Un grognement porcin lointain le rappelle : le Nouvel An lunaire s’en vient, sous le signe du Cochon. A telle occasion, l’Etat ne manque pas de saupoudrer sa presse de nouvelles insolites et joyeuses, pour égayer le peuple et le distraire de ses soucis.
Parlant de Lune, on nous informe du dernier succès de Chang’e-4, la mission atterrie début janvier sur son pôle sud, inhabitée mais néanmoins dotée d’organismes potentiels. Une mini-serre étanche a été installée sur sol lunaire, sous atmosphère confinée, contenant une série de graines et d’œufs de moucherons. Or 15 jours plus tard, un responsable de la mission annonce la germination des semences de coton.
Cette réussite s’est avérée éphémère : la jeune pousse n’a tenu que 48h—fauchée sans doute par la glaciation féroce des nuits sélènes. N’empêche, c’est un premier pas vers la conquête d’un écosystème autonome sur notre satellite, et les quatre prochaines missions de la série, cette année, poursuivront ces explorations, surtout au pôle sud lunaire, en prélude à la construction d’une base permanente « ouverte à d’autres nations ». Le coût d’une telle mission est évalué autour de 100 millions d’euros, à « un kilomètre de métro ». Parmi les technologies qui seront testées, figurera l’impression en 3D, moyen possible de construction de la station. Aujourd’hui, la mission est au repos pour 15 jours d’obscurité complète. A son réveil, Yutu-2 (le char lunaire) reprendra sa piste exploratoire vers le nord-ouest (lunaire) !

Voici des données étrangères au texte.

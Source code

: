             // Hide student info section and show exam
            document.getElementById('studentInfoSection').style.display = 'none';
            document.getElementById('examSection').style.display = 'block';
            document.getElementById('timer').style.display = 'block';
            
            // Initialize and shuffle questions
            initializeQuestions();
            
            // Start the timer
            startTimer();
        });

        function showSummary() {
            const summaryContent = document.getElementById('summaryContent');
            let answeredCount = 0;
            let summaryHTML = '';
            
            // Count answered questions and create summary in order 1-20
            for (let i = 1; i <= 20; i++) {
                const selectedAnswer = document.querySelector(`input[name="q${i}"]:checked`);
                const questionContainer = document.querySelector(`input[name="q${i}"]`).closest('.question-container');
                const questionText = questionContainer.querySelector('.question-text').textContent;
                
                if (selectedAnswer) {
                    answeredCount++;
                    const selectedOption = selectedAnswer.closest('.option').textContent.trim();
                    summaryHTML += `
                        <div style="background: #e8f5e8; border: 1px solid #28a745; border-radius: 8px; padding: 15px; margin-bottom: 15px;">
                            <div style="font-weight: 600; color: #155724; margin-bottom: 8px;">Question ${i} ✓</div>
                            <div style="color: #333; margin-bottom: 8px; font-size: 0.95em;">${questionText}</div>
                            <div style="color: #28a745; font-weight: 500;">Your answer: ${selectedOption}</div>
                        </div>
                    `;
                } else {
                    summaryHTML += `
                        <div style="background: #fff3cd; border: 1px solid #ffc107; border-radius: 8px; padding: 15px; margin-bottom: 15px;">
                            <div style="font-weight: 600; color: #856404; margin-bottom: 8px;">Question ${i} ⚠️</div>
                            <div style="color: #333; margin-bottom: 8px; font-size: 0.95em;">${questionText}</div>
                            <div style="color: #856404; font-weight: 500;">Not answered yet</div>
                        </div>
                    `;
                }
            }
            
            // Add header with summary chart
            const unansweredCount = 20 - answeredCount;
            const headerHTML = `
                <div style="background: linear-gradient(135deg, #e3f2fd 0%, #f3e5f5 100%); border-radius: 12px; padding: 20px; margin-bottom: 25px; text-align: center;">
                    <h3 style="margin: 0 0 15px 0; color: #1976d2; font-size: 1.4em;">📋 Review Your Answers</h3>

Un autre site inattendu de culture maraîchère est la prison de Qincheng (cf photo), au nord de Pékin, au pied des monts Yanshan. Le jardinier n’est autre que Zhou Yongkang, qui durant 10 ans, fit trembler la moitié du pays comme redouté maître de toutes les polices de l’empire. En prison à vie pour « corruption », il est l’un des « tigres » les plus notoires, dont le Président Xi Jinping avait juré de débarrasser la Chine. Zhou se partage l’endroit (mais non la cellule) avec d’autres condamnés célèbres, tels Wang Lijun l’ex-chef de police de Chongqing, et Bo Xilai, qui fut le patron absolu de cette même métropole. Gu Kailai, l’épouse de Bo, condamnée à la perpétuité pour l’assassinat d’un homme d’affaires britannique avec la complicité de Wang, purge sa peine un peu plus loin à Yancheng.

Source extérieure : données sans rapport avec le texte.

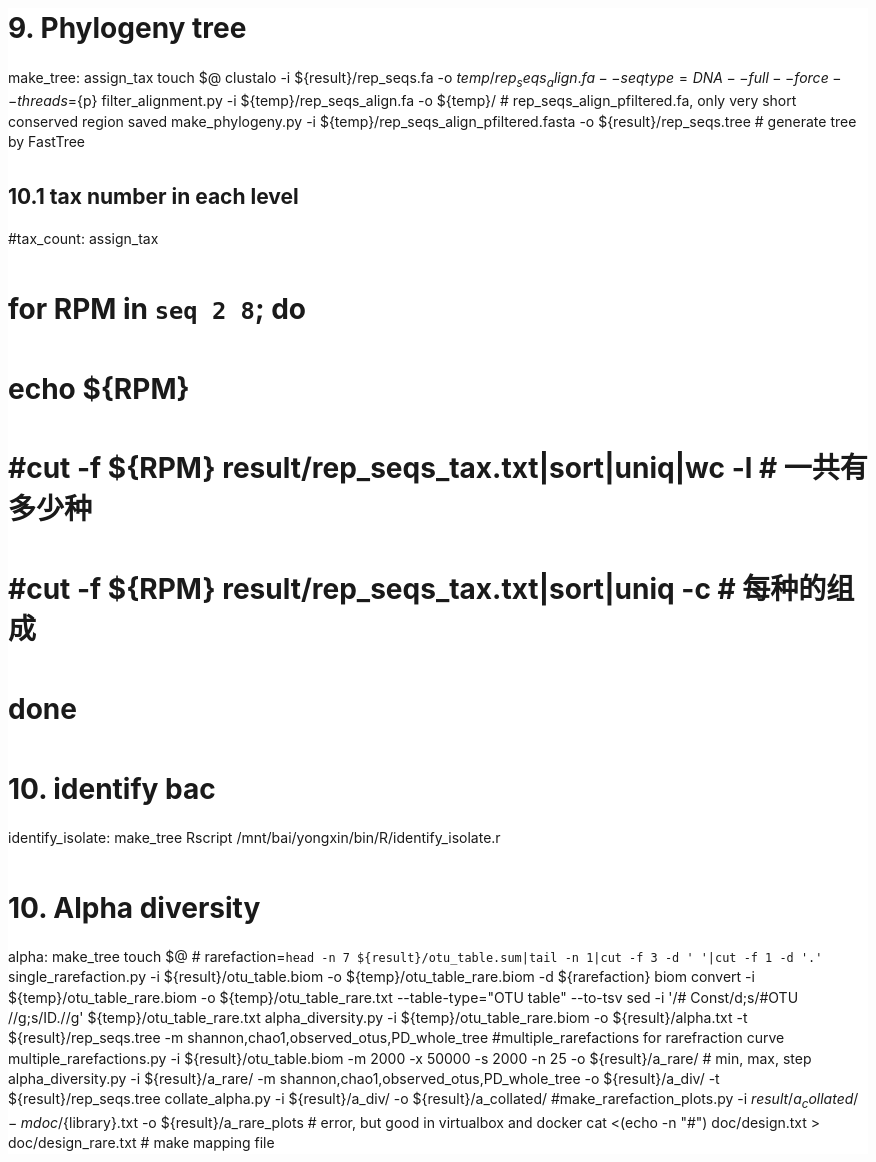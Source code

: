 # 9. Phylogeny tree
make_tree: assign_tax
	touch $@
	clustalo -i ${result}/rep_seqs.fa -o ${temp}/rep_seqs_align.fa --seqtype=DNA --full --force --threads=${p}
	filter_alignment.py -i ${temp}/rep_seqs_align.fa -o ${temp}/  # rep_seqs_align_pfiltered.fa, only very short conserved region saved
	make_phylogeny.py -i ${temp}/rep_seqs_align_pfiltered.fasta -o ${result}/rep_seqs.tree # generate tree by FastTree

## 10.1 tax number in each level
#tax_count: assign_tax
#	for RPM in `seq 2 8`; do
#	echo ${RPM}
#	#cut -f ${RPM} result/rep_seqs_tax.txt|sort|uniq|wc -l # 一共有多少种
#	#cut -f ${RPM} result/rep_seqs_tax.txt|sort|uniq -c # 每种的组成
#	done

# 10. identify bac
identify_isolate: make_tree
	Rscript /mnt/bai/yongxin/bin/R/identify_isolate.r









# 10. Alpha diversity
alpha: make_tree
	touch $@
	# rarefaction=`head -n 7 ${result}/otu_table.sum|tail -n 1|cut -f 3 -d ' '|cut -f 1 -d '.'`
	single_rarefaction.py -i ${result}/otu_table.biom -o ${temp}/otu_table_rare.biom -d ${rarefaction}
	biom convert -i ${temp}/otu_table_rare.biom -o ${temp}/otu_table_rare.txt --table-type="OTU table" --to-tsv
	sed -i '/# Const/d;s/#OTU //g;s/ID.//g' ${temp}/otu_table_rare.txt
	alpha_diversity.py -i ${temp}/otu_table_rare.biom -o ${result}/alpha.txt -t ${result}/rep_seqs.tree -m shannon,chao1,observed_otus,PD_whole_tree
	#multiple_rarefactions for rarefraction curve
	multiple_rarefactions.py -i ${result}/otu_table.biom -m 2000 -x 50000 -s 2000 -n 25 -o ${result}/a_rare/ # min, max, step
	alpha_diversity.py -i ${result}/a_rare/ -m shannon,chao1,observed_otus,PD_whole_tree -o ${result}/a_div/ -t ${result}/rep_seqs.tree 
	collate_alpha.py -i ${result}/a_div/ -o ${result}/a_collated/
	#make_rarefaction_plots.py -i ${result}/a_collated/ -m doc/${library}.txt -o ${result}/a_rare_plots # error, but good in virtualbox and docker
	cat <(echo -n "#") doc/design.txt > doc/design_rare.txt # make mapping file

Tous sont placés sous la férule plutôt douce (selon la presse chinoise) du ministère de la Sécurité Publique. C’est une exception à l’entièreté de la population carcérale chinoise, qui relève du ministère de la Justice. Pour cette poignée de prisonniers célèbres, les cellules font 16m², et ils ont droit à des loisirs, tel le jardinage ou la calligraphie, passe-temps de Bo et de Wang. Dispensé de tenue à rayures, Bo porte les costumes de drap anglais du temps de sa gloire. Wang, lui, polit son anglais – il pourrait s’en servir, à sa sortie en 2027.
La dernière nouvelle est moins réjouissante. Depuis Tallinn (Estonie, ex-république soviétique), la firme HackenProof vient de détecter une base de données chinoise non protégée, qui abritait les CV complets et précis de 202 millions de demandeurs d’emplois chinois. Bob Diachenko, l’enquêteur-chef, n’exclut pas que l’inquiétante compilation ait pour auteur un portail de recherche d’emplois comme BJ.58.com.
Ce dernier nie, et propose une autre explication : les CV auraient été grappillés sur divers sites de services exigeant à l’entrée l’identité des clients, tel 12306.com, le très populaire portail de réservation des chemins de fer chinois, ou Huazhu, qui gère des milliers d’hôtels à travers le pays. Une fois dévoilée par HackenProof, la base de données a disparu de son hébergement sur le cloud d’Amazon—après avoir été copiée au moins 12 fois. Mieux que des grands discours, cet incident dévoile le manque de protection des données privées des citoyens chinois.